## [Task details]
Where "Issues" occurs in a line of the entries below, copy that line.

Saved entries
=======
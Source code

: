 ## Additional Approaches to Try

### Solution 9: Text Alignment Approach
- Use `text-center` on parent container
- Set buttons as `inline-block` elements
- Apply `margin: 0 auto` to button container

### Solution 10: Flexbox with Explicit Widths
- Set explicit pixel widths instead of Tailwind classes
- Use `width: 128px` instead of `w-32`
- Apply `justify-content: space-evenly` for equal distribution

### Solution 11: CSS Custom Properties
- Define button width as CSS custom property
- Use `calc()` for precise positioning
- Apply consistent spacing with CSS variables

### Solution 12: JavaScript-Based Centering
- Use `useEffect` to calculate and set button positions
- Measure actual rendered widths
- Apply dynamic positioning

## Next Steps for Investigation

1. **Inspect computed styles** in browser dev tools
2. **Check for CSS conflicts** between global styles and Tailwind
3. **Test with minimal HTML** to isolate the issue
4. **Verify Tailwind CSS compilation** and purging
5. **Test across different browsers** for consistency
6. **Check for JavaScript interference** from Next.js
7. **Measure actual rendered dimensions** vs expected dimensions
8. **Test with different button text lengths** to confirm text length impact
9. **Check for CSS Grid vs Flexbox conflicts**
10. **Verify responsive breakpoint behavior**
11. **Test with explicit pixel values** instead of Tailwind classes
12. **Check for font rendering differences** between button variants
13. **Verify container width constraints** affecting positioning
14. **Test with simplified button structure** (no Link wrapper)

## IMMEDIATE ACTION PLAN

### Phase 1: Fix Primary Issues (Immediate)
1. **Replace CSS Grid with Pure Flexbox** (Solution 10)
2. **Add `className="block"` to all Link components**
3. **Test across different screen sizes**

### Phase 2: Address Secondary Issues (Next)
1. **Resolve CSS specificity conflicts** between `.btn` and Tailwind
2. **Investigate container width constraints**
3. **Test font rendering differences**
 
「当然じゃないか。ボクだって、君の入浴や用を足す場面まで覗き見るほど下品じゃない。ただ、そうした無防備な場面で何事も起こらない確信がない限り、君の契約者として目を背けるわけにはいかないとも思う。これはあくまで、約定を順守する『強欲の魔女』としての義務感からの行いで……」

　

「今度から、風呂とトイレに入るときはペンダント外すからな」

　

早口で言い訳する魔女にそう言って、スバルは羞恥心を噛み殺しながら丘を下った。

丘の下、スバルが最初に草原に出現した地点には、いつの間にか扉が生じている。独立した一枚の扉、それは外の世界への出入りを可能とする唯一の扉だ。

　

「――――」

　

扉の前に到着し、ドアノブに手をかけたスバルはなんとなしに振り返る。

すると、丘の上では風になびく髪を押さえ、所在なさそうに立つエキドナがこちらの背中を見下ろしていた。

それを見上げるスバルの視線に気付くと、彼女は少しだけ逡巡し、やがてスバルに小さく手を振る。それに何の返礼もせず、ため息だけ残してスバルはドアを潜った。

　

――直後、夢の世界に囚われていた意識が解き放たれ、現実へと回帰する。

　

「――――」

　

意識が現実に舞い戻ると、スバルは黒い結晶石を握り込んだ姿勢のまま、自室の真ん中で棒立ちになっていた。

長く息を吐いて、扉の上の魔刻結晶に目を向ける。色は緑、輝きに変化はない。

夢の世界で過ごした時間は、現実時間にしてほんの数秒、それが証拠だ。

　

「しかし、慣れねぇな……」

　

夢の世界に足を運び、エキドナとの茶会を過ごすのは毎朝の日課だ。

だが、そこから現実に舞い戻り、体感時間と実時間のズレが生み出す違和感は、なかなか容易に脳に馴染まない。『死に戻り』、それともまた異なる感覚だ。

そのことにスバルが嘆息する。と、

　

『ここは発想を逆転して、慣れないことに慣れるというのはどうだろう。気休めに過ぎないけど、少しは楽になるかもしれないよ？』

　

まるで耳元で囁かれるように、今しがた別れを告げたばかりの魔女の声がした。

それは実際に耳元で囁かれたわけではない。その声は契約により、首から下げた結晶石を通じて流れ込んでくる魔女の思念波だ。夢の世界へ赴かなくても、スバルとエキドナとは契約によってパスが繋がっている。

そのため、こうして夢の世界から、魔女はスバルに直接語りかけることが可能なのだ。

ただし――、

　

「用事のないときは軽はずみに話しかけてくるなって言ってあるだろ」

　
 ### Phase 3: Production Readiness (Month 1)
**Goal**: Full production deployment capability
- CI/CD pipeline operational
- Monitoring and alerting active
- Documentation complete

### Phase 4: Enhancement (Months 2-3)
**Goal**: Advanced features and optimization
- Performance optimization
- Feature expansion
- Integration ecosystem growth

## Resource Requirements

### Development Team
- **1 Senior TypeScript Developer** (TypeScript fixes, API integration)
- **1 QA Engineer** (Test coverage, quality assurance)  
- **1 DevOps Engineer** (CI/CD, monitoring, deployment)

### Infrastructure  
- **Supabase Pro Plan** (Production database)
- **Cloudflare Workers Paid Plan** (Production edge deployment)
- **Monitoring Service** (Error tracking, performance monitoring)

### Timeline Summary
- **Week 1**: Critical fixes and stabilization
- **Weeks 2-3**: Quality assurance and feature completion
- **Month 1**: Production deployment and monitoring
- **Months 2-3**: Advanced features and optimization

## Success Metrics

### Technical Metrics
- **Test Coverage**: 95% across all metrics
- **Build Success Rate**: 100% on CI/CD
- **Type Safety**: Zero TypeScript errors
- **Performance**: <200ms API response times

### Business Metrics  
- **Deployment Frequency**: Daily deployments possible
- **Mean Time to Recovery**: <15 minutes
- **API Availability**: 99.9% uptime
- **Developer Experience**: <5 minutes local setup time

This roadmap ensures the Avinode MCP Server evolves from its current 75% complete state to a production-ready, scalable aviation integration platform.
=======
## [Answer box]
### Phase 1: Fix Primary Issues (Immediate)
### Phase 2: Address Secondary Issues (Next)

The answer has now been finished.